Jackson, a junior who scored three points and dished out six assists in the championship game against San Diego State University, discussed the impact his faith has had on his athletic career.
"Basketball and my faith have always been connected," Jackson said at a press conference ahead of a championship game. "My basketball trainer was also my pastor growing up."
"Every time I'm on my way to … work out every single day in the morning, he would pick me up on a bus, and he would kind of just of take me through and pick up some people and also just teach me the word of God," he recalled.
The 21-year-old described his faith as something that has been "ingrained in me since I like really learned how to play." He identified his faith and basketball as two things he depends on in his life.
Addressing his team's strong performance throughout the National Collegiate Athletic Association's Division I men's basketball tournament, Jackson remarked, "I feel like God has put me in this position."
"I feel like I've gone through a lot of trials and tribulations in the past when it comes to basketball, so for Him to be able to present me with a great opportunity like this, I'm just looking forward to trying to seize it and giving all glory to Him as always."
The UConn Huskies defeated the San Diego State Aztecs 76-59 in the final game of this year's NCAA tournament, which took place at Houston's NRG Stadium.

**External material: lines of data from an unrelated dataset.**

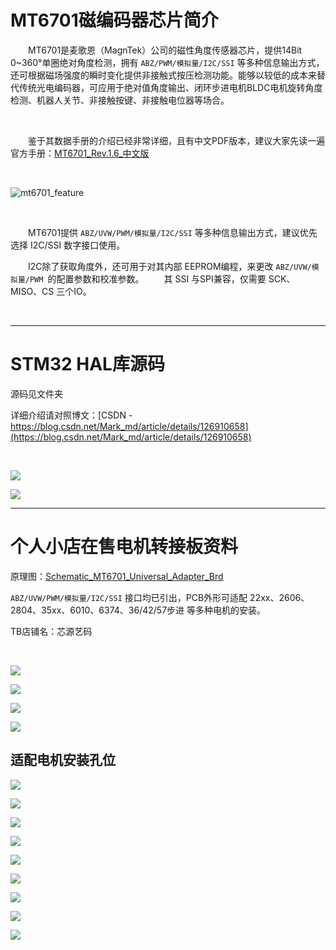 # MT6701磁编码器芯片简介

&emsp;&emsp;MT6701是麦歌恩（MagnTek）公司的磁性角度传感器芯片，提供14Bit 0~360°单圈绝对角度检测，拥有 `ABZ/PWM/模拟量/I2C/SSI` 等多种信息输出方式，还可根据磁场强度的瞬时变化提供非接触式按压检测功能。能够以较低的成本来替代传统光电编码器，可应用于绝对值角度输出、闭环步进电机BLDC电机旋转角度检测、机器人关节、非接触按键、非接触电位器等场合。

<br>

&emsp;&emsp;鉴于其数据手册的介绍已经非常详细，且有中文PDF版本，建议大家先读一遍官方手册：[MT6701_Rev.1.6_中文版](http://www.magntek.com.cn/upload/MT6701_Rev.1.6_%E4%B8%AD%E6%96%87%E7%89%88.pdf)

<br>

![mt6701_feature](img/mt6701_feature.png)

<br>

&emsp;&emsp;MT6701提供 `ABZ/UVW/PWM/模拟量/I2C/SSI` 等多种信息输出方式，建议优先选择 I2C/SSI 数字接口使用。

&emsp;&emsp;I2C除了获取角度外，还可用于对其内部 EEPROM编程，来更改 `ABZ/UVW/模拟量/PWM `的配置参数和校准参数。
&emsp;&emsp;其 SSI 与SPI兼容，仅需要 SCK、MISO、CS 三个IO。

<br>

---
# STM32 HAL库源码

源码见文件夹 

详细介绍请对照博文：[CSDN - https://blog.csdn.net/Mark_md/article/details/126910658](https://blog.csdn.net/Mark_md/article/details/126910658)

<br>

![](img/mt6701_stm32cubemx.png)

![](img/mt6701_tb_test2.png)

---
# 个人小店在售电机转接板资料
原理图：[Schematic_MT6701_Universal_Adapter_Brd](mt6701_brd/Schematic_MT6701_Universal_Adapter_Brd_2022-09-12.pdf)

`ABZ/UVW/PWM/模拟量/I2C/SSI` 接口均已引出，PCB外形可适配 22xx、2606、2804、35xx、6010、6374、36/42/57步进 等多种电机的安装。

TB店铺名：芯源艺码

<br>

![](img/mt6701_tb_main.png)

![](img/mt6701_tb_2.png)

![](img/mt6701_tb_3.png)

![](img/mt6701_tb_test.png)

## 适配电机安装孔位

![](img/AS5047P_PCB_2208_2212_2216_an.png)

![](img/AS5047P_PCB_3508_3510_4208_5008.png)

![](img/AS5047P_PCB_6010_an.png)

![](img/AS5047P_PCB_6354x64x74x84.png)

![](img/AS5047P_PCB_42step_an.png)

![](img/AS5047P_PCB_57step_an.png)

![](img/AS5047P_PCB_e6b2_an.png)

![](img/AS5047P_PCB_heng.png)

![](img/AS5047P_PCB_zong.png)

UConn's victory Monday marked the fifth time the team claimed the coveted national title.
Monday was not the first time Jackson spoke of the importance of his faith.

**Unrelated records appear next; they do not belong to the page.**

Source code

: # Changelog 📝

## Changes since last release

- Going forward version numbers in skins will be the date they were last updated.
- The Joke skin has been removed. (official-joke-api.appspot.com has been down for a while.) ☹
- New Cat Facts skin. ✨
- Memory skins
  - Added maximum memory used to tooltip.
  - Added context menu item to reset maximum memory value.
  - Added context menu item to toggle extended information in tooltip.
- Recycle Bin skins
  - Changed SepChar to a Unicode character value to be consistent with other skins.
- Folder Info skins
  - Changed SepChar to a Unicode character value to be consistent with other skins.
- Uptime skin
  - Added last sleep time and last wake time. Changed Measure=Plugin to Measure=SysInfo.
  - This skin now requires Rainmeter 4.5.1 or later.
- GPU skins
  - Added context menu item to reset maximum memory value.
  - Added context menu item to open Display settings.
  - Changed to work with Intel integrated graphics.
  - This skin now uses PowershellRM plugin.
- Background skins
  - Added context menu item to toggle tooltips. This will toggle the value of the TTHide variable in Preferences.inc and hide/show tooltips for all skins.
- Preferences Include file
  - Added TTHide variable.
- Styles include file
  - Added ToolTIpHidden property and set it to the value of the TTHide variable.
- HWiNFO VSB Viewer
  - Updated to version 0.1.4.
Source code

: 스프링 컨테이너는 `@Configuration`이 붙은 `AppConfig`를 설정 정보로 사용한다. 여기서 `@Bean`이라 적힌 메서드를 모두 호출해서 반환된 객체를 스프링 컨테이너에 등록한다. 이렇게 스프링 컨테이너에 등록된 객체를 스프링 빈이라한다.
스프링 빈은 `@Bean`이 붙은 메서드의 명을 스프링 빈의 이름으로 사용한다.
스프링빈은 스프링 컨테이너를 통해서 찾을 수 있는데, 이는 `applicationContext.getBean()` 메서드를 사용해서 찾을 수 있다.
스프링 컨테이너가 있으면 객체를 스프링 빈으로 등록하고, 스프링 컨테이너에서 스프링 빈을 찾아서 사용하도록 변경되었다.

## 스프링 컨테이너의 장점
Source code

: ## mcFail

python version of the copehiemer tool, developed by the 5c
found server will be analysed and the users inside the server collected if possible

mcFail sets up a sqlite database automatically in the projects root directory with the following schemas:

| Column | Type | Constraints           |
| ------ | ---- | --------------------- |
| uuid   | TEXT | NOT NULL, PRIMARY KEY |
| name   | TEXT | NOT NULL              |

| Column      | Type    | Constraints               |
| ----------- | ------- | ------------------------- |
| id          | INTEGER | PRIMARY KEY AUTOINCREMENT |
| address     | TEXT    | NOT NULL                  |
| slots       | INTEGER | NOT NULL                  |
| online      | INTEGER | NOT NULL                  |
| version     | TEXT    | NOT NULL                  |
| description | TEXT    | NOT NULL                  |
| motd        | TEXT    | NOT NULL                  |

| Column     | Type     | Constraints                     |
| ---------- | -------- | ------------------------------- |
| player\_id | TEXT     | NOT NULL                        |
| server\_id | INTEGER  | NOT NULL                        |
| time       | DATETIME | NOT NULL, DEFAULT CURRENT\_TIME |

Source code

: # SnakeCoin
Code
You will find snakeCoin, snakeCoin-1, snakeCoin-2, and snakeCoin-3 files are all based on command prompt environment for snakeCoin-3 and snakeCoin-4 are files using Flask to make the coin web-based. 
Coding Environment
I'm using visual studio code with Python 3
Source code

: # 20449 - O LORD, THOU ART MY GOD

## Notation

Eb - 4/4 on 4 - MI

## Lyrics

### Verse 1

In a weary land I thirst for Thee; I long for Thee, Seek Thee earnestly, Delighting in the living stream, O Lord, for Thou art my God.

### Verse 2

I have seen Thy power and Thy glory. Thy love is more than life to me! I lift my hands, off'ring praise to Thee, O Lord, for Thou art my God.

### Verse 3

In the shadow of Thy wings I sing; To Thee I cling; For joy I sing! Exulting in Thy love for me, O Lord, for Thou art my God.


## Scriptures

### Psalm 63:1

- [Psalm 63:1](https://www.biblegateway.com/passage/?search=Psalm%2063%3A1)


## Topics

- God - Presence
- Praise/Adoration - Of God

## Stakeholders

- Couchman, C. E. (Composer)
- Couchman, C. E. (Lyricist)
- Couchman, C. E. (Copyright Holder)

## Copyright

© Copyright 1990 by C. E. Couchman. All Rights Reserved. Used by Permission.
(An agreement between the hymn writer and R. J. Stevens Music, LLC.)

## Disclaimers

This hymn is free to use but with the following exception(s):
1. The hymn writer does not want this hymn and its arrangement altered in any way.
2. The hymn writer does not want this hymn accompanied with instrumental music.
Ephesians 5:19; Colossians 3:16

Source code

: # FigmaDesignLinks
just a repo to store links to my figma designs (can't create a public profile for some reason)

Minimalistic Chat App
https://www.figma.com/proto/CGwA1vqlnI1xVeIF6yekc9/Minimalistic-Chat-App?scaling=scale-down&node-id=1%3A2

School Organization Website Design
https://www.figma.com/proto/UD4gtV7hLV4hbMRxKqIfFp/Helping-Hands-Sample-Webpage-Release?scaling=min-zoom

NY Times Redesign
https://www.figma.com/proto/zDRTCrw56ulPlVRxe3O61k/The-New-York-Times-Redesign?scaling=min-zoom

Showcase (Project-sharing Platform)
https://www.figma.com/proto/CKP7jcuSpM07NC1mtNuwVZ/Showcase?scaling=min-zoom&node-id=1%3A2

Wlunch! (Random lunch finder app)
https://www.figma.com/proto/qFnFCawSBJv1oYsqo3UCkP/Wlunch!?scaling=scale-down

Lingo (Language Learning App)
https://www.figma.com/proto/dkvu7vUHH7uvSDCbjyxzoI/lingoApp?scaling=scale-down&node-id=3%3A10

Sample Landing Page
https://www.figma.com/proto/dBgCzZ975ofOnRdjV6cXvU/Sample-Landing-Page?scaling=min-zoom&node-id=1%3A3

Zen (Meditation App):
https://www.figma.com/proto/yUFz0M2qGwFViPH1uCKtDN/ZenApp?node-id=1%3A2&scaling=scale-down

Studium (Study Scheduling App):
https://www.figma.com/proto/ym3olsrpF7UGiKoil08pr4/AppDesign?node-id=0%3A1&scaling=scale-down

In a post-game interview Saturday after their Final Four victory against the University of Miami, Jackson described his ability to compete in the tournament as a "blessing."
"I thank God every single day for this, for moments like this to be able to be in this position," he said.
Jackson's faith figured prominently in a profile published by CT Insider in March 2022. The athlete described his trainer, Clyde Clymer, as his "connection with God" as his mother painted a portrait of her son as a Christian who "puts a lot on God."
As a No. 4 seed, UConn defeated Iona College, Saint Mary's College of California, the University of Arkansas, Gonzaga University and the University of Miami before taking down San Diego State.
A victory parade is slated to take place in downtown Hartford, Connecticut, on Saturday. In a statement, Connecticut's Democratic Gov. Ned Lamont praised the team's performance on the court. He urged residents to drop by the state capital to attend the festivities.
"The UConn Huskies men's basketball team has been a dominating force in the NCAA tournament. It will be an honor for us to welcome the coaches and the players to downtown Hartford and give them the celebration they deserve," he said. "I am strongly encouraging the residents of Connecticut to come to the parade and show the Huskies how proud we are and how much this team means to our state."